【Nolaノベル】絵の中の人々 1話
この度、Nolaノベルに小説を載せる事にいたしました!
『絵の中の人々』は元はPixivに載せていた作品なのですがNolaノベルに移動する事にしました。
内容を見直したので更に濃厚な内容になっていると思います。より一層、世界観を感じていただけたら幸いです。
そして、今までは屋号のシソイロハをペンネームとして使っていましたが、今回から遥々 岬(はるばる みさき)と名乗る事に致しました。
絵のサインにも度々使っていた名前です。どうぞ宜しくお願いいたします。
作品URL
https://story.nola-novel.com/episode/E-79624396-bed7-49b0-95e7-1dd85cb23873?utm_source=copy&utm_medium=none&utm_campaign=bookshare_both&utm_id=book_share
あらすじ
赤いナンテンの実を採って川に放り投げる。
小さな実が落ちる音は清澄な川の流れによって聞こえなかった。
家の脇を通るこの細流は足首までしか深さが無いが、随分と長い事で有名な川らしい。異国を通って流れくる川の旅路はどんなものだろう。俺が放り投げた赤い実は誰かの元に辿り着くのだろうか。川面はライトを当てたクラックビー玉のようにキラキラと輝き、その光が睫毛の根元にくっついているような気がして目を瞬かせて剥す。風を辿れば空には野ネズミでも探しているのかトンビが円を描く様に飛んでおり、鳥の羽ばたきを見ていると肌寒さを思い出して頬が突っ張った。
・ ・ ・
私たちは悲しんでいる人になんて言って寄り添う事が出来るのでしょうか。
そっとして置く事が良いのか、「がんばれ」と励ます事が良いのか。悲しみから目を背ける事で自衛する相手に「目を反らすな」と現実を知らしめる事が良いのでしょうか。
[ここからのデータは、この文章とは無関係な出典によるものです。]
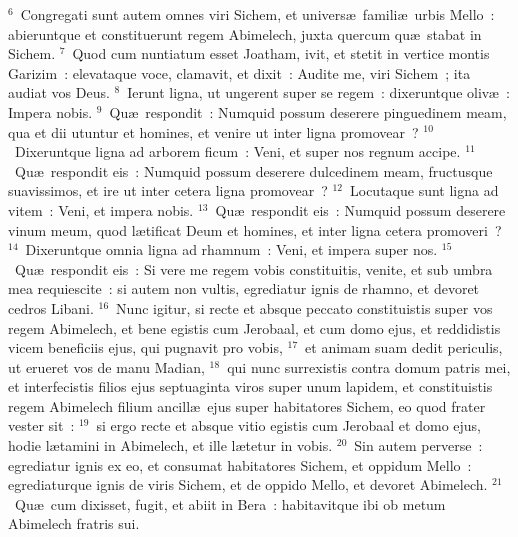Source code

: ${}^{6}$~Congregati sunt autem omnes viri Sichem, et univers\ae\ famili\ae\ urbis Mello~: abieruntque et constituerunt regem Abimelech, juxta quercum qu\ae\ stabat in Sichem.
${}^{7}$~Quod cum nuntiatum esset Joatham, ivit, et stetit in vertice montis Garizim~: elevataque voce, clamavit, et dixit~: Audite me, viri Sichem~; ita audiat vos Deus.
${}^{8}$~Ierunt ligna, ut ungerent super se regem~: dixeruntque oliv\ae~: Impera nobis.
${}^{9}$~Qu\ae\ respondit~: Numquid possum deserere pinguedinem meam, qua et dii utuntur et homines, et venire ut inter ligna promovear~?
${}^{10}$~Dixeruntque ligna ad arborem ficum~: Veni, et super nos regnum accipe.
${}^{11}$~Qu\ae\ respondit eis~: Numquid possum deserere dulcedinem meam, fructusque suavissimos, et ire ut inter cetera ligna promovear~?
${}^{12}$~Locutaque sunt ligna ad vitem~: Veni, et impera nobis.
${}^{13}$~Qu\ae\ respondit eis~: Numquid possum deserere vinum meum, quod l\ae tificat Deum et homines, et inter ligna cetera promoveri~?
${}^{14}$~Dixeruntque omnia ligna ad rhamnum~: Veni, et impera super nos.
${}^{15}$~Qu\ae\ respondit eis~: Si vere me regem vobis constituitis, venite, et sub umbra mea requiescite~: si autem non vultis, egrediatur ignis de rhamno, et devoret cedros Libani.
${}^{16}$~Nunc igitur, si recte et absque peccato constituistis super vos regem Abimelech, et bene egistis cum Jerobaal, et cum domo ejus, et reddidistis vicem beneficiis ejus, qui pugnavit pro vobis,
${}^{17}$~et animam suam dedit periculis, ut erueret vos de manu Madian,
${}^{18}$~qui nunc surrexistis contra domum patris mei, et interfecistis filios ejus septuaginta viros super unum lapidem, et constituistis regem Abimelech filium ancill\ae\ ejus super habitatores Sichem, eo quod frater vester sit~:
${}^{19}$~si ergo recte et absque vitio egistis cum Jerobaal et domo ejus, hodie l\ae tamini in Abimelech, et ille l\ae tetur in vobis.
${}^{20}$~Sin autem perverse~: egrediatur ignis ex eo, et consumat habitatores Sichem, et oppidum Mello~: egrediaturque ignis de viris Sichem, et de oppido Mello, et devoret Abimelech.
${}^{21}$~Qu\ae\ cum dixisset, fugit, et abiit in Bera~: habitavitque ibi ob metum Abimelech fratris sui.


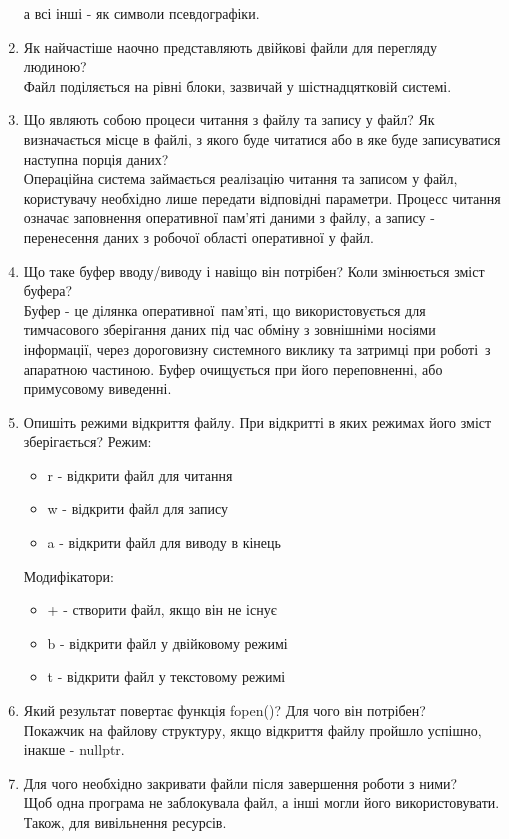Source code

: \begin{enumerate}
          а всі інші - як символи псевдографіки.
    \item Як найчастіше наочно представляють двійкові файли для перегляду людиною? \\
          Файл поділяється на рівні блоки, зазвичай у шістнадцятковій системі.
    \item Що являють собою процеси читання з файлу та запису у файл?
          Як визначається місце в файлі, з якого буде читатися або
          в яке буде записуватися наступна порція даних? \\
          Операційна система займається реалізацію читання та записом у файл,
          користувачу необхідно лише передати відповідні параметри.
          Процесс читання означає заповнення оперативної пам'яті даними з файлу,
          а запису - перенесення даних з робочої області оперативної у файл.
    \item Що таке буфер вводу/виводу і навіщо він потрібен?
          Коли змінюється зміст буфера? \\
          Буфер - це ділянка оперативної пам'яті, що використовується для тимчасового зберігання
          даних під час обміну з зовнішніми носіями інформації, через дороговизну системного виклику
          та затримці при роботі з апаратною частиною.
          Буфер очищується при його переповненні, або примусовому виведенні.
    \item Опишіть режими відкриття файлу. При відкритті в яких режимах його зміст зберігається?
          Режим:
          \begin{itemize}
              \item r - відкрити файл для читання
              \item w - відкрити файл для запису
              \item a - відкрити файл для виводу в кінець
          \end{itemize}
          Модифікатори:
          \begin{itemize}
              \item + - створити файл, якщо він не існує
              \item b - відкрити файл у двійковому режимі
              \item t - відкрити файл у текстовому режимі
          \end{itemize}
    \item Який результат повертає функція fopen()? Для чого він потрібен? \\
          Покажчик на файлову структуру, якщо відкриття файлу пройшло успішно,
          інакше - nullptr.
    \item Для чого необхідно закривати файли після завершення роботи з ними? \\
          Щоб одна програма не заблокувала файл, а інші могли його використовувати.
          Також, для вивільнення ресурсів.
\end{enumerate}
そのどれもが正しい筈なのに、どんな形の優しさや思いやりがその人に染み込んでいくのかが分からない。だから寄り添うというのは難しいのだと思います。
言葉選びを間違えれば相手を更に傷つけてしまうかもしれない。だから寄り添いたくても一線引いてしまう。悲しみは当事者だけではなく、まわりにも戸惑いと共に感染していくのかなと思います。
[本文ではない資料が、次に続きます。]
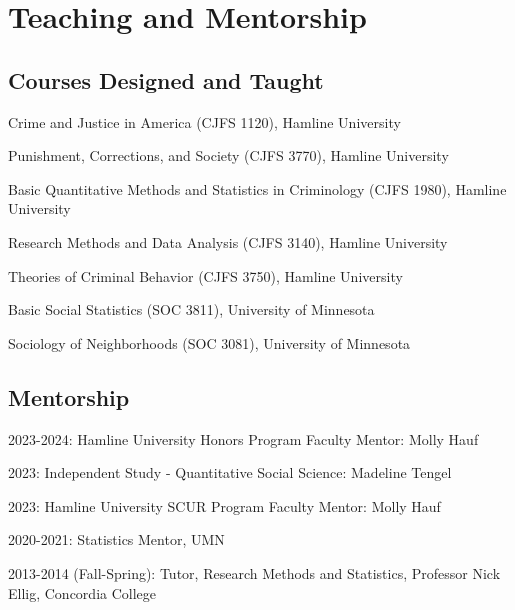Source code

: \documentclass[letterpaper]{article}
\renewenvironment{itemize}{
  \begin{list}{}{
    \setlength{\leftmargin}{1.5em}
  }
}{
  \end{list}
}
\begin{document}
\section*{\textbf{Teaching and Mentorship}}

\subsection*{Courses Designed and Taught}


\begin{itemize} 

\item Crime and Justice in America (CJFS 1120), Hamline University
\item Punishment, Corrections, and Society (CJFS 3770), Hamline University
\item Basic Quantitative Methods and Statistics in Criminology (CJFS 1980), Hamline University
\item Research Methods and Data Analysis (CJFS 3140), Hamline University
\item Theories of Criminal Behavior (CJFS 3750), Hamline University
\item Basic Social Statistics (SOC 3811), University of Minnesota
\item Sociology of Neighborhoods (SOC 3081), University of Minnesota

\end{itemize}


\subsection*{Mentorship}
        \begin{itemize}

\item 2023-2024: Hamline University Honors Program Faculty Mentor: Molly Hauf
\item 2023: Independent Study - Quantitative Social Science: Madeline Tengel 
\item 2023: Hamline University SCUR Program Faculty Mentor: Molly Hauf
\item 2020-2021: Statistics Mentor, UMN
\item 2013-2014 (Fall-Spring): Tutor, Research Methods and Statistics, Professor Nick Ellig, Concordia College
         \end{itemize}
\end{document}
私たちは悲しみと共に生きて、そして悲しむ人に寄り添い続けます。
「辛かったらいつでも言ってね」「頼ってね」なんて伝えられたとしても、実際に「つらい」と言える人がどれ程いるのでしょうか。
私自身、辛い時にその言葉を零したとして「じゃあ(自分は)どうして欲しいんだよ」って、相手を困らせてしまうと思うのです。
しかし、勇気を出して悲しい出来事を伝えた時に泣いてくれた事や「大丈夫?」と何度も声を掛けてくれた事はいつまでも覚えています。
悲しい時、指先が凍えるように心は寒い。余裕がない人は「当事者にしか悲しさなんて分からないでしょ」って思うかもしれません。でも、泣いてくれた人は話してくれた人の気持ちを想って涙したのだと思うのです。それに気づけた時、思い出す度に胸が温かくなります。これが「貴方(の言葉)に救われた」というものなのかな、と。
この連載小説は、寄り添いたくても上手に出来ず、「つらい」と零したくても頼れなかった人々の気持ちを主人公の”筆”と共に掬う旅のお話です。
私が作る世界のお話ですから都合が良い事があると思いますが、少しでも胸に抱える重たいものを下ろせる言葉と出会っていただけたら幸いに存じます。